Catalog applications effectively illustrate the advantages of combined fetch and send usage. Fetches can be done to update the catalog with new and on-sale items, and sends done for ordering. Of course, the hybrid model is not restricted to CDROM; a diskette-based product such as a newsletter or an information-on-demand application can simply provide a browser program with an embedded transporter module that fetches information when desired. Indeed, several non-CD examples that use online connections to get stock quotes and financial reportsthe financial applications by Intuit (Quicken) and Reality (Wealth Builder)are, actually, among the earliest examples of consumer hybrid-style connections.

Hybrid Design And Business Issues

For the publisher or developer interested in exploiting hybrid technology, the emergence of services like Teleshuttle means that significant technical and operational barriers have been lowered. There remain many critical issues of product design to be considered, however.

The fundamental issue is how to combine maximum value in local and remote content. Static databases and rich multimedia content are best put on CDROM, and judicious use of relatively costly transmissions should be reserved for high time-value per megabyte content such as text or data and modest amounts of well-compressed image and sound files. Cost tradeoffs will vary with the nature of the target market, and the value of the content can increase or decrease in that context. Another major issue for publishers is the revenue model, and its relation to the selection of network service and charging mechanism.

There is also the basic question of how to balance occasional mailing of update discs with the alternative use of online updates, with the answer largely hinging on the size of such updates. For example, a $3 to $10 cost per user per year for the Teleshuttle service may be comparable to the costs for each monthly pressing and mailing of an update disc; in most applications, new disc editions will be needed periodically, perhaps yearly, depending on transmission speeds, hard disk accumulation demands, and requirements for huge update content.

Other issues include the design of the product control program or authoring tools. Some authoring packages offer powerful search and control capabilities appropriate for exploiting hybrids. Custom programming, while difficult and expensive, still offers maximum flexibility, particularly for complex data integration as with some financial applications that may require computations or other application-specific functions.

The need for timely support of content that hybrids demand may require editorial operations to gear up frequent cycles and short deadlines. Producing an encyclopedia, for example, shifts from a book-like process with update cycles in years, to more of a news-room or magazine-like process, with cycles in months or even weeks. The total amount of work may not increase much, but the way the editorial and production work is done becomes more time-sensitive. While this can be a significant change, it is likely one that will be required of most publishers in the not too distant future.

SO WHERE IS THE HYBRID? AND WHERE IS IT GOING?

The first product to use the Teleshuttle Update Service is Vista Intermedia's CDROM of the World Health Organization's International Digest of Health Legislation (IDHL). This disc provides users worldwide with quarterly updates to WHO's 10,000page infobase.

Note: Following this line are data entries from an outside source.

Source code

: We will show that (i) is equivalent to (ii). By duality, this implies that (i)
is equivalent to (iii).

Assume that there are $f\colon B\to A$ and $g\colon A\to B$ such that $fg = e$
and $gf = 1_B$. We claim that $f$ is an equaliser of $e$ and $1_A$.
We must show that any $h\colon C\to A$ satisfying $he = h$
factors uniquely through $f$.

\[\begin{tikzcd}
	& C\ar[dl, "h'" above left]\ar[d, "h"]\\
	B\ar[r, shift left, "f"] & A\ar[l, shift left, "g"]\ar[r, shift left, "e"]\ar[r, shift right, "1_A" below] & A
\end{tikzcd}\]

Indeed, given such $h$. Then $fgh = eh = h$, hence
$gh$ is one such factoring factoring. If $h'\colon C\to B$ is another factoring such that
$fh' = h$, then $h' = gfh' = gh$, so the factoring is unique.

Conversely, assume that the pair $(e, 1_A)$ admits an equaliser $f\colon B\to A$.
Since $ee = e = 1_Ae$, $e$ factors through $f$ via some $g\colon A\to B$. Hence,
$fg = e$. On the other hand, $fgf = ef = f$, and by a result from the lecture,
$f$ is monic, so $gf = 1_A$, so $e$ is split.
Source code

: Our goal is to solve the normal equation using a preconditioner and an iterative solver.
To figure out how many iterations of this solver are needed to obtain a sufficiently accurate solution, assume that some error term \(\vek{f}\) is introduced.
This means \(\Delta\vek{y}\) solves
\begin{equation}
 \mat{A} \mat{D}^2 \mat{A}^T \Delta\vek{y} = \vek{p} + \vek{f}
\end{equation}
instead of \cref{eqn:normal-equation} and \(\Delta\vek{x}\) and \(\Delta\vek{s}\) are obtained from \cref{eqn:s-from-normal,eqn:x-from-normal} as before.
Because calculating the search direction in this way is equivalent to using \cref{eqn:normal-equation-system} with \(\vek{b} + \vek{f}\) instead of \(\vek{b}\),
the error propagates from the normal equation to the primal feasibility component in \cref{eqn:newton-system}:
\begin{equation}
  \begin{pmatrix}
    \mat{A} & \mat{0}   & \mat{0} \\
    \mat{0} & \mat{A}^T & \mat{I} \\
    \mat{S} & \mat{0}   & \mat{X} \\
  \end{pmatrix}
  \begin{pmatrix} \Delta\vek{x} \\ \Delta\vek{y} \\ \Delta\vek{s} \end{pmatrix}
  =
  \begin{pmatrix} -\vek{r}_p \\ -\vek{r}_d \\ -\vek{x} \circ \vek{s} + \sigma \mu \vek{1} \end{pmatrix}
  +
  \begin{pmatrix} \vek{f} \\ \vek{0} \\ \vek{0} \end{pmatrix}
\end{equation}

The IDHL CDROM works with Folio Views, and is fully integrated to use this authoring and retrieval software's shadow file capability to combine updates with full-text searching. Additional Vista titles in the legal and healthcare market will be using Teleshuttle, and other Teleshuttle hybrids can be expected from major commercial and consumer publishers, as well as catalog and marketing companies.

The hybrid approach adds a useful perspective to the question of whether the CDROM will soon become obsolete, while showing that such considerations are largely beside the point. The specific CDROM format now in use may be rendered obsolete by higher density and writable discs, or another not yet familiar technology, but the need for high capacity local storage media, and the use of such media for cheap distribution of masses of information will not go away. Similarly, as high-speed networks are deployed, access to remote information will improve. But the case for a balanced mix of local and remote resources will remain, along with the desirability of simple, powerful software interfaces.

Nonetheless, the true essence of the hybrid concept is not the use of a CD, but the use of a local application with an embedded online component. From this viewpoint, the various hybrid examples can be viewed as points along a spectrum of distributed services, with purely local services at one extreme, and purely online services at the other. But even as the communications networks evolve, complex but seamless mixes of local and online services will become increasingly common. However, efficiency will continue to dictate that maximum use be made of local resources, which are generally owned and familiar, supplemented by sparing use of remote resources which are generally rented and less familiar.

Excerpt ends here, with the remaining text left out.